SIMPLE, BUT THEN AGAIN, NOT SO SIMPLE EITHER

The Australian Financial Review has been an intriguing source of ideas for this blog in the past, but never more so than this time. This weekend's edition had an article about a Lebanese Noma chef giving cooking lessons to Syrian refugees in Lebanon. So the article was not really about cooking but the reporter sat in on one of these lessons which was showing the women how to make pasta - ordinary enough - but then how to serve that pasta - with a sauce made from smoked butter and smoked water!

Smoked butter! Smoked water! But it sounded so simple - just three ingredients so I thought I would check it out on the web - and found that it's a super trendy ingredient with the like of Heston Blumenthal and Americans from Seattle. So how do you do it? And what do you do with it?

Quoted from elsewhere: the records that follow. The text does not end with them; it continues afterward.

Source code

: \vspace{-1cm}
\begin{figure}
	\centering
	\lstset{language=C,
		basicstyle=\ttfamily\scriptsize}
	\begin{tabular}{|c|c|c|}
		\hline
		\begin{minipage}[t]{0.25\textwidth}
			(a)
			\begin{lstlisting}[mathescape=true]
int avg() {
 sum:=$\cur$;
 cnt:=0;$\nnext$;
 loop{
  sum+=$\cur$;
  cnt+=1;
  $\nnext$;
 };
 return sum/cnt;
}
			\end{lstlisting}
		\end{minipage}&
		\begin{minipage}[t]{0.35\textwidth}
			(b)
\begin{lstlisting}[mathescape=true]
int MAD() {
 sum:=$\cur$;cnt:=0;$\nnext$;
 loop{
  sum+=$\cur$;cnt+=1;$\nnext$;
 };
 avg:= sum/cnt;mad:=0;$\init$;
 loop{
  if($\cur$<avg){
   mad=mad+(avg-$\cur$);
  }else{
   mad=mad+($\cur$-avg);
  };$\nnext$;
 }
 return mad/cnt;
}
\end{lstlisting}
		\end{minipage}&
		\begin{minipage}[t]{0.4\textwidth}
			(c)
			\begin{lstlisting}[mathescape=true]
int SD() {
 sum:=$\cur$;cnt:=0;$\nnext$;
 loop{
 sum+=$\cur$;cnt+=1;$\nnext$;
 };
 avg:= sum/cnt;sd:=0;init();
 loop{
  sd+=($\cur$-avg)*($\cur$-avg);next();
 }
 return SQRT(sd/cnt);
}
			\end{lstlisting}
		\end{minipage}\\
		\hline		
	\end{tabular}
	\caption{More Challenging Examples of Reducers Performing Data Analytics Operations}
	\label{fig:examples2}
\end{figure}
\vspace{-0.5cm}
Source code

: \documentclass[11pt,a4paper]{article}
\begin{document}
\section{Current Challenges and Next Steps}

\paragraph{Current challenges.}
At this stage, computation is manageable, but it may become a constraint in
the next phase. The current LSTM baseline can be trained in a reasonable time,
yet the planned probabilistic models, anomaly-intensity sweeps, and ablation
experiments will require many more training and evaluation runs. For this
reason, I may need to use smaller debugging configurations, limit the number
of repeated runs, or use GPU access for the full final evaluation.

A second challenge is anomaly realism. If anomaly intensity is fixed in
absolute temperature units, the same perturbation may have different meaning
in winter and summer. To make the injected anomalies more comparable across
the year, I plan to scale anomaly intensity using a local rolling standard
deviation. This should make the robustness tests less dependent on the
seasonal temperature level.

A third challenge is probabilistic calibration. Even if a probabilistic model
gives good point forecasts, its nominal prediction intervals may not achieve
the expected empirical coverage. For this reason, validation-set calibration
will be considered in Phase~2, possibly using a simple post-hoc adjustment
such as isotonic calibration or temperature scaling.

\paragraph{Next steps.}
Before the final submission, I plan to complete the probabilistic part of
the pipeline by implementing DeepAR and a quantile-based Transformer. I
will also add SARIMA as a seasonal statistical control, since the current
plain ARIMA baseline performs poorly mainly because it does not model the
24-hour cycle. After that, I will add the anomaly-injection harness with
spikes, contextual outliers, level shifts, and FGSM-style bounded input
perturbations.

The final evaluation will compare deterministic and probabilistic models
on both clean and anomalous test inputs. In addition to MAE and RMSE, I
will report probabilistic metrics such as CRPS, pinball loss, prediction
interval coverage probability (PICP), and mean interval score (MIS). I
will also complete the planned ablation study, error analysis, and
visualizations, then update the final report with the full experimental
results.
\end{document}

Well first of all you can buy it. Well I'm not sure that you can here. I don't think any butter producers in Australia make it, so you would have to look overseas although maybe some very specialist food shops would have some. But I bet it would cost a fortune. Besides it seems relatively simple to make. In America they seem to have some sort of blow torch kind of thing that you use, but I'm sure this is not the best way to go about it. Here's how the AFR described what Tarek Alameddine, the Noma chef, did:

"He put wet kindling on the fire to smoke and made a tent out of an upturned saucepan and tin foil. 'Ten or fifteen minutes, not more, or it will be bitter, move it out of the heat, if you need, the butter will soften a bit, but it shouldn't melt.' A bowl of water was infused in the same way."

I should note that the butter was frozen and that he worked on a charcoal brazier - presumable with a grid on the top.

I also read of lots of other ways that people did the smoking with tins, saucepans, woks, foil and smoking units, wood chips and charcoal. I guess you could also do it in a Weber - next time you Weber something give it a go. And I actually think that for the home Australian cook this would be the easiest way. And if you don't want to use it all yourself you can wrap it decoratively like one blogger did and give it to people as presents!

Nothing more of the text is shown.